Using a new iMac Pro or MacBook Pro with a Thunderbolt?

Discussion in 'Buying Tips and Advice' started by rpbrownphoto, Feb 17, 2019.

  1. rpbrownphoto macrumors newbie

    Joined:
    Feb 4, 2019
    #1
    I'm using a late 2013 rMBP I bought brand new when it came out. Five years into daily usage and I haven't had a single issue. The specs are: 2.8 GHz Intel Core i7, 16 GB 1600 MHz DDR3, and a 500 GB HD. I am a 35mm film photographer and all I've used this for is scanning with my film scanner and editing in Lightroom. I bought a Thunderbolt display on eBay and after a few hours it flickered a few times and I immediately contacted the seller to return it. He had a temper tantrum but I was able to send it back. Have a feeling he's going to try and pull some shady **** though. Lesson learned: never buy things like Apple computers from a power seller who only sells baseball cards, golf clubs, jerseys etc. I got a different Thunderbolt from a graphic designer. It is in MINT condition and works perfectly. I got a magic keyboard and mouse and my setup rules. But here is where my dilemma starts:

    I used to be a photo retoucher but I could not handle doing that 40 hours a week in a dark creative suite so I quit to start bartending again. I am pretty sure I can get a good amount of freelance work but I don't think my laptop is going to be able to handle MASSIVE files. If that's the case, I'm going to go into top ramen mode and try to get a new computer. I am torn between getting a new MacBook Pro or an iMac Pro but am leaning towards the iMac as you get way more bang for your buck. But then again, the laptop and 27" display is such a rad combination since it is essentially a desktop and laptop in one. Would it be weird to pair an iMac or MacBook with a TB display? I mean, just because the iMac displays are incredible, it doesn't mean the TBs are all a sudden ******, right? And if my laptop ends up not being suited for the work, what should I go for in terms of specs?
     
  2. NorCalLights macrumors 6502a

    Joined:
    Apr 24, 2006
    #2
    Nothing wrong with using a laptop and an external monitor. There are plenty of good thunderbolt docks out there which will even provide all of your connectivity and power over one cable.

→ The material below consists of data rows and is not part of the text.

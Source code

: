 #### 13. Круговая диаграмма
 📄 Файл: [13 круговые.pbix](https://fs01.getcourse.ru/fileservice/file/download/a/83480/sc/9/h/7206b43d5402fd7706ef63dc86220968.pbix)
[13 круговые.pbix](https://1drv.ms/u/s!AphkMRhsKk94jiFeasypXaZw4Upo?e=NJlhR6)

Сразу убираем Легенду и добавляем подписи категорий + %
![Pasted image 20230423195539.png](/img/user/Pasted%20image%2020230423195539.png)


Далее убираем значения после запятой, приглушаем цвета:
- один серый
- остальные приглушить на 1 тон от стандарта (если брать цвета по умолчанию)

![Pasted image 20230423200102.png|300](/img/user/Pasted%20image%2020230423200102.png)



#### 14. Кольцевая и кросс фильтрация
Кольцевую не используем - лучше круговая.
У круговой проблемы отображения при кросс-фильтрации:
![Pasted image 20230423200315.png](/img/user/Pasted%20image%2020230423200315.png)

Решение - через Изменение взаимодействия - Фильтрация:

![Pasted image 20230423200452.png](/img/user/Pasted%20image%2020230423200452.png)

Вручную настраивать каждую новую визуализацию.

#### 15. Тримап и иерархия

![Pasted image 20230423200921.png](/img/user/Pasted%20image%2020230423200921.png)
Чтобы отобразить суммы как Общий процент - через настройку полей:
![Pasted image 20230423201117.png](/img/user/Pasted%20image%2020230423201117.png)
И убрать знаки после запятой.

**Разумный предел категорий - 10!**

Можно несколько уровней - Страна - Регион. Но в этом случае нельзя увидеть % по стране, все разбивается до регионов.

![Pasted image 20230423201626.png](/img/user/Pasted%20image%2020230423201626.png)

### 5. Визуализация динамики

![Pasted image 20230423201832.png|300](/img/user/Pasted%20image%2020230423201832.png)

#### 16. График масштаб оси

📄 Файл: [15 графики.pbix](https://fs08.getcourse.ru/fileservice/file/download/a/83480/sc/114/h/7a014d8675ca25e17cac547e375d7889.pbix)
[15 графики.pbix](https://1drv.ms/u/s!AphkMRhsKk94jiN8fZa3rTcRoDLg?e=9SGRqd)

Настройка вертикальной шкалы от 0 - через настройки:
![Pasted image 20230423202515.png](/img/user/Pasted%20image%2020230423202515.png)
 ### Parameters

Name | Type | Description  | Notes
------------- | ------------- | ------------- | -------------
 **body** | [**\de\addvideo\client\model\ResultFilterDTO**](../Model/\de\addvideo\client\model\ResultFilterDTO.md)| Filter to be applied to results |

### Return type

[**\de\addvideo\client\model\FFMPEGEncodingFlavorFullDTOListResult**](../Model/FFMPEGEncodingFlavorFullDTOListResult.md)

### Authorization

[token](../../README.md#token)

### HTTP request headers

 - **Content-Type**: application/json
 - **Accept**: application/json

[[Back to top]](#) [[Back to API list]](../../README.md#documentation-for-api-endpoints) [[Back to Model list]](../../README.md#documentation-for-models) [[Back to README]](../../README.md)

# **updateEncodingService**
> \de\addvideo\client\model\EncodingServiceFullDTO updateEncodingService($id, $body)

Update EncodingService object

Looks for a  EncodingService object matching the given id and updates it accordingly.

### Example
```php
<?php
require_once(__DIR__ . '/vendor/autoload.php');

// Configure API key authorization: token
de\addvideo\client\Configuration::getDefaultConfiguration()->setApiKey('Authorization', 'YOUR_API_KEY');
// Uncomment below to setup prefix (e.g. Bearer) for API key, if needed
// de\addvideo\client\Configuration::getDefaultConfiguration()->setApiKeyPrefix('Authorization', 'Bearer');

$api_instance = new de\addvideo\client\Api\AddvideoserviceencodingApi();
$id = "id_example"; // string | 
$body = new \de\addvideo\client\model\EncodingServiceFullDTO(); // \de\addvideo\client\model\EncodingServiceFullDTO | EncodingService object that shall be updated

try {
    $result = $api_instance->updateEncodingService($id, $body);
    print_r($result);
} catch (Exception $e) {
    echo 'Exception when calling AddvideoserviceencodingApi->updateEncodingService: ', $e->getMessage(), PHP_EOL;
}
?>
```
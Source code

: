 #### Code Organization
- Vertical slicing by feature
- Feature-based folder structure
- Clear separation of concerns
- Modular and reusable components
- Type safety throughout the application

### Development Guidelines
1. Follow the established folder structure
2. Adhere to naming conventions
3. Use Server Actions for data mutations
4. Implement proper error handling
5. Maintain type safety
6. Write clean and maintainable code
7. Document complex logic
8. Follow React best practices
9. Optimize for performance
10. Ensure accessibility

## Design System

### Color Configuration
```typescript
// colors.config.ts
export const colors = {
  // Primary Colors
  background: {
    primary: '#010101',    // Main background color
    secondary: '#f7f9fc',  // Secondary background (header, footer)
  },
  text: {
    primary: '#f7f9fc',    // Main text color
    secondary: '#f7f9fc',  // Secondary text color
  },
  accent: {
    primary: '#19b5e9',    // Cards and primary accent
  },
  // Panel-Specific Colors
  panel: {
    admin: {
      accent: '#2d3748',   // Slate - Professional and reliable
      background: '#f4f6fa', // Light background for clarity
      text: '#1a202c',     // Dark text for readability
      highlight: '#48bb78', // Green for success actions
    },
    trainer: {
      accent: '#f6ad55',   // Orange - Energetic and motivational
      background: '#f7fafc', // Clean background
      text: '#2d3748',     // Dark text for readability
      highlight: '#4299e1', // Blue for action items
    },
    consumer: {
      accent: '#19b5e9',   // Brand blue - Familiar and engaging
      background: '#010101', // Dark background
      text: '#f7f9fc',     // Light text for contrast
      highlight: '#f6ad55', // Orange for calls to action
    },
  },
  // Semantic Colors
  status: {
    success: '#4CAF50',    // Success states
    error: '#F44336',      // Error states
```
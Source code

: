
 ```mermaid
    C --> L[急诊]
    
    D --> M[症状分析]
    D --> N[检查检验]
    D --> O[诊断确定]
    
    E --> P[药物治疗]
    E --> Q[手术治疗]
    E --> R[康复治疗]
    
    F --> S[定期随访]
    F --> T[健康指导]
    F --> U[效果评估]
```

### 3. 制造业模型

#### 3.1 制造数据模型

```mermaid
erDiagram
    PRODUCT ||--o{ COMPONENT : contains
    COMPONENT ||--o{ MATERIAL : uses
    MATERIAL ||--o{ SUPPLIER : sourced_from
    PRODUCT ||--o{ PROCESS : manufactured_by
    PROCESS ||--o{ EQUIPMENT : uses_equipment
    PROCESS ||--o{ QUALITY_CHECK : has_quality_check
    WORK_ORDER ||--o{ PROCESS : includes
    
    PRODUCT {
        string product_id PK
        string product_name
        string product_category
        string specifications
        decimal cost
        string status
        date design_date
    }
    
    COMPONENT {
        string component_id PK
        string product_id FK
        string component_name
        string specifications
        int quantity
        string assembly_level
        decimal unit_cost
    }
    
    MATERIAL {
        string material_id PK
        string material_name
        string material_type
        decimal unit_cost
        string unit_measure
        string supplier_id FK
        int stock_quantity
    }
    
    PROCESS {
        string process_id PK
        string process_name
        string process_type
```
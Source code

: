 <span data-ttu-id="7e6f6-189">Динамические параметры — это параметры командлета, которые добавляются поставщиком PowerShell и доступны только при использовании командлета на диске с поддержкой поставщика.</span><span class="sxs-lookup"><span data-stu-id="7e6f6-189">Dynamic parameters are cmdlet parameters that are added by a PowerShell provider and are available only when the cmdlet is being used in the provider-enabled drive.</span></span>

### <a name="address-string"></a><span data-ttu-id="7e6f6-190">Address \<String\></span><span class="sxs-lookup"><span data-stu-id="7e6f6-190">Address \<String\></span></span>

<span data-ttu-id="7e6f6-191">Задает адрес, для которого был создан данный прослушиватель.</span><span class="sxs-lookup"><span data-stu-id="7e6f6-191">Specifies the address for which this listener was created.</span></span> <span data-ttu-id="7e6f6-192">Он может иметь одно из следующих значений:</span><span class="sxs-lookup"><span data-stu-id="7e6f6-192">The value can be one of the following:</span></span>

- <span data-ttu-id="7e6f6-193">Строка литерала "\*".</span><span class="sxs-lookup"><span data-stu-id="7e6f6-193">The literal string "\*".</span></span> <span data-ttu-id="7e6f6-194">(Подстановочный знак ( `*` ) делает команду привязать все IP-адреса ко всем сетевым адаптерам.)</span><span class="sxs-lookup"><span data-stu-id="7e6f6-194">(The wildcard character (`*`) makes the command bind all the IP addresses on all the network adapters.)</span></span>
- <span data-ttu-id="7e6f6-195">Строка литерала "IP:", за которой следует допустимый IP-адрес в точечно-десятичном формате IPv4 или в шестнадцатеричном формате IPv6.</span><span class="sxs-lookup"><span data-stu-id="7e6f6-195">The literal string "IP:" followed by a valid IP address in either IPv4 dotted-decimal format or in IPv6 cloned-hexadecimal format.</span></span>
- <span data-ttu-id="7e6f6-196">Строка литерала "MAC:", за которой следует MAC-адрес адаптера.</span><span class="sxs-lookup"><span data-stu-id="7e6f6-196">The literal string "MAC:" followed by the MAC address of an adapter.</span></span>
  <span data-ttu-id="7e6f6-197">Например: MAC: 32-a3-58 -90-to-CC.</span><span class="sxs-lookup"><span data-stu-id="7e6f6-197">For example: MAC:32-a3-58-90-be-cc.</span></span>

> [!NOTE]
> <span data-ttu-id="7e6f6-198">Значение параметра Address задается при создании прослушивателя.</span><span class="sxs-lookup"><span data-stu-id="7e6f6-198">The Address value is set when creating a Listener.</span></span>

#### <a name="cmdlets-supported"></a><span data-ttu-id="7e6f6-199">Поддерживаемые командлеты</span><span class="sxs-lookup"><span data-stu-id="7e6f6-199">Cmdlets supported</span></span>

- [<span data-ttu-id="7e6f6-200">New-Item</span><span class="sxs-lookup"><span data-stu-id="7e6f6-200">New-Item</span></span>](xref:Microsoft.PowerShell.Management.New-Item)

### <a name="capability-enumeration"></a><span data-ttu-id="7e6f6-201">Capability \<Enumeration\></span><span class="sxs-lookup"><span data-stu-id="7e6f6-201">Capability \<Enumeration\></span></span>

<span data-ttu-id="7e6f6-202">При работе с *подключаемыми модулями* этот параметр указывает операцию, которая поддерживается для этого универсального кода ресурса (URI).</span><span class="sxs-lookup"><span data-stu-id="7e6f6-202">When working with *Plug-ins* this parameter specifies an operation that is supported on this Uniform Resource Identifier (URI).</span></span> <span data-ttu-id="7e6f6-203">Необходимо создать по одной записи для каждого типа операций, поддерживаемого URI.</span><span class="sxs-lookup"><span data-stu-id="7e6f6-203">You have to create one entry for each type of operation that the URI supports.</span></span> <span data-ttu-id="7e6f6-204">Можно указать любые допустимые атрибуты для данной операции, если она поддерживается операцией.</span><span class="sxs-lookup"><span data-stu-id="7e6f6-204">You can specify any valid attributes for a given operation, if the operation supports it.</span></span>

    However, if you can count on bringing in a lot of work, you can afford the investment, and you don't absolutely need the portability, I would highly recommend a top-spec iMac or an iMac Pro. There's simply no comparison between the internals, and you also get one of the best displays that money can buy.

    I'm not convinced that the $1000 to $2000 difference between a top-spec-BTO iMac and an iMac Pro is worth it for photo retouching work, but you'll have to do some research on your exact workflow. Here are some benchmarks: https://macperformanceguide.com/iMacPro_2017-diglloydPhotoshopBenchmarks.html

    And you can use your current thunderbolt monitor as a second display if you want. Plenty of people dock their tool palettes on a second display.
     
  3. dwig macrumors 6502a

    Joined:
    Jan 4, 2015
    Location:
    Key West FL
    #3
    My vote is to get the work first. Perhaps add some new fast external HDDs and/or SSDs, but wait until the business becomes regular before replacing it with a new iMac and moving the TB external to it as a second display.

    You rMBP+TB display should handle most work adequately if you add a few large external drives (TimeMachine, Primary storage, offsite backup as a minimum set). My personal Windows 10 box (c. 2013, i7, 8Gb, HDD primiary drive + ~12GB external) handles some pretty big (1Gb+ PSD & PDB) files adequately, though not a "brisk" as my work machine (Late 2015 27" iMac, 1Tb SSD, ext Cinema Dispaly, 23 Gb external, 16 Gb off site backup, ...), but even the iMac bogs down a bit with some of my larger files (10-16Gb 16bpp 45x96" PSB).
     
  4. rpbrownphoto thread starter macrumors newbie

    Joined:
    Feb 4, 2019
    #4
    --- Post Merged, Feb 21, 2019 ---
    Thanks! I’ll try all that out and if my laptop can handle it, I’ll keep this setup until freelance work (hopefully) becomes steady enough to justify an iMac Pro investment.